Supermarket Coles rose 1.4 per cent to its highest level since it was spun out of Wesfarmers in November. Rival Woolworths moved 0.7 per cent ahead to a level last seen in October 2014. Health giants Cochlear and CSL were both near 2019 highs, up 1.6 per cent and 1.5 per cent, respectively.
Today’s gains followed a broadly positive night on Wall Street, where the S&P and Nasdaq closed at all-time highs. The S&P 500 climbed 14 points or 0.47 per cent as computer chipmakers recovered from a weak run triggered by trade tensions with China.
What’s hot today and what’s not:
Hot today: the medicinal cannabis industry is still in its infancy in Australia, but making headway as more doctors become comfortable with prescribing. Bod Australia matched its January share peak this morning after announcing month on month growth of 273 per cent in prescriptions, albeit from a low base. Shares in the company jumped 11.5 cents or 20.5 per cent to 67.5 cents.
Not today: Australian iron ore miners have enjoyed huge gains this year after Brazilian rival Vale was forced to suspend some operations following failures at a tailings dam. Some of the shine came off the iron ore price this week after Vale was cleared to resume processing at a major facility. BHP this morning skidded 2.2 per cent to its lowest level in more than a month. Rio Tinto shed 3.8 per cent and Fortescue 5 per cent.
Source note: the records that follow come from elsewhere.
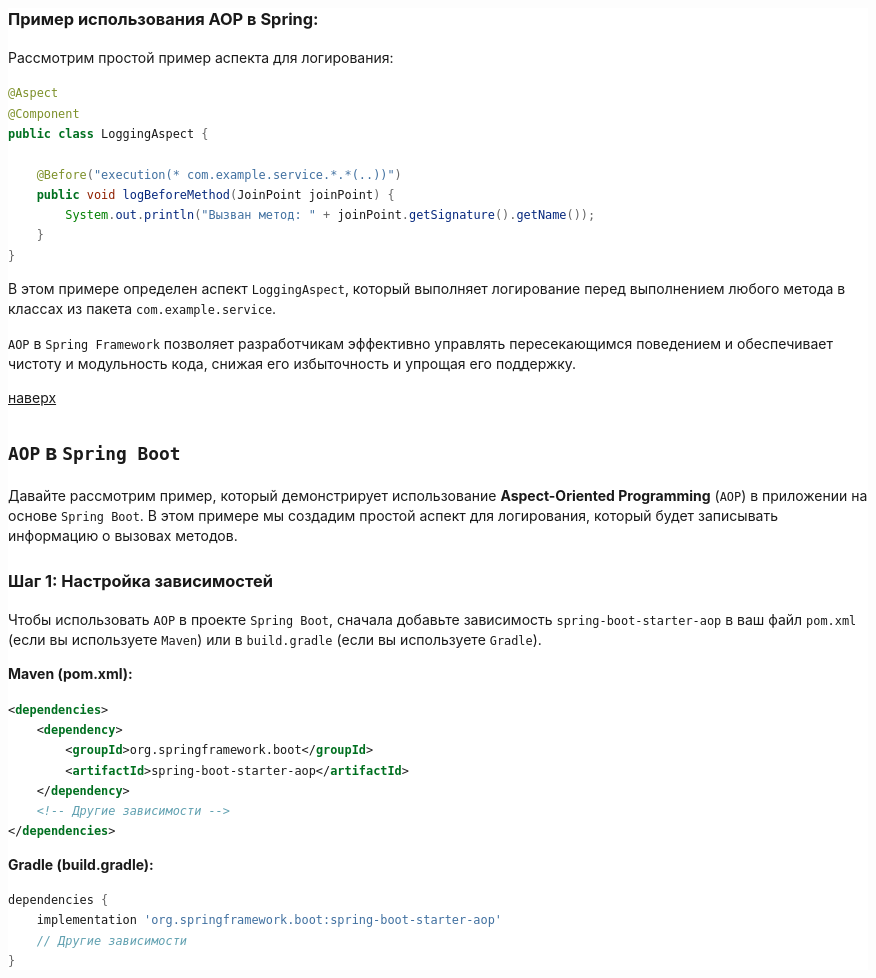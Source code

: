 ### Пример использования AOP в Spring:

Рассмотрим простой пример аспекта для логирования:

```java
@Aspect
@Component
public class LoggingAspect {

    @Before("execution(* com.example.service.*.*(..))")
    public void logBeforeMethod(JoinPoint joinPoint) {
        System.out.println("Вызван метод: " + joinPoint.getSignature().getName());
    }
}
```
В этом примере определен аспект `LoggingAspect`, который выполняет логирование перед выполнением любого метода в классах из пакета `com.example.service`.

`AOP` в `Spring Framework` позволяет разработчикам эффективно управлять пересекающимся поведением и обеспечивает чистоту и модульность кода, снижая его избыточность и упрощая его поддержку.

[наверх](#java-spring-framework)

## `AOP` в `Spring Boot`

Давайте рассмотрим пример, который демонстрирует использование **Aspect-Oriented Programming** (`AOP`) в приложении на основе `Spring Boot`. В этом примере мы создадим простой аспект для логирования, который будет записывать информацию о вызовах методов.

### Шаг 1: Настройка зависимостей
Чтобы использовать `AOP` в проекте `Spring Boot`, сначала добавьте зависимость `spring-boot-starter-aop` в ваш файл `pom.xml` (если вы используете `Maven`) или в `build.gradle` (если вы используете `Gradle`).

**Maven (pom.xml):**

```xml
<dependencies>
    <dependency>
        <groupId>org.springframework.boot</groupId>
        <artifactId>spring-boot-starter-aop</artifactId>
    </dependency>
    <!-- Другие зависимости -->
</dependencies>
```

**Gradle (build.gradle):**

```gradle
dependencies {
    implementation 'org.springframework.boot:spring-boot-starter-aop'
    // Другие зависимости
}
```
Asian markets inched higher. China’s Shanghai Composite gained 0.1 per cent, Hong Kong’s Hang Seng 0.2 percent and Japan’s Nikkei 0.3 per cent. S&P 500 index futures were recently ahead less than 0.1 per cent as Facebook’s post-earnings rally dwindled to a gain of 0.9 per cent.
Turning to commodity markets, Brent crude futures bounced 21 cents or 0.3 per cent this morning to $US63.39 a barrel. Gold futures were flat at $US1,423.30 an ounce.
On currency markets, the dollar was buying 69.79 US cents.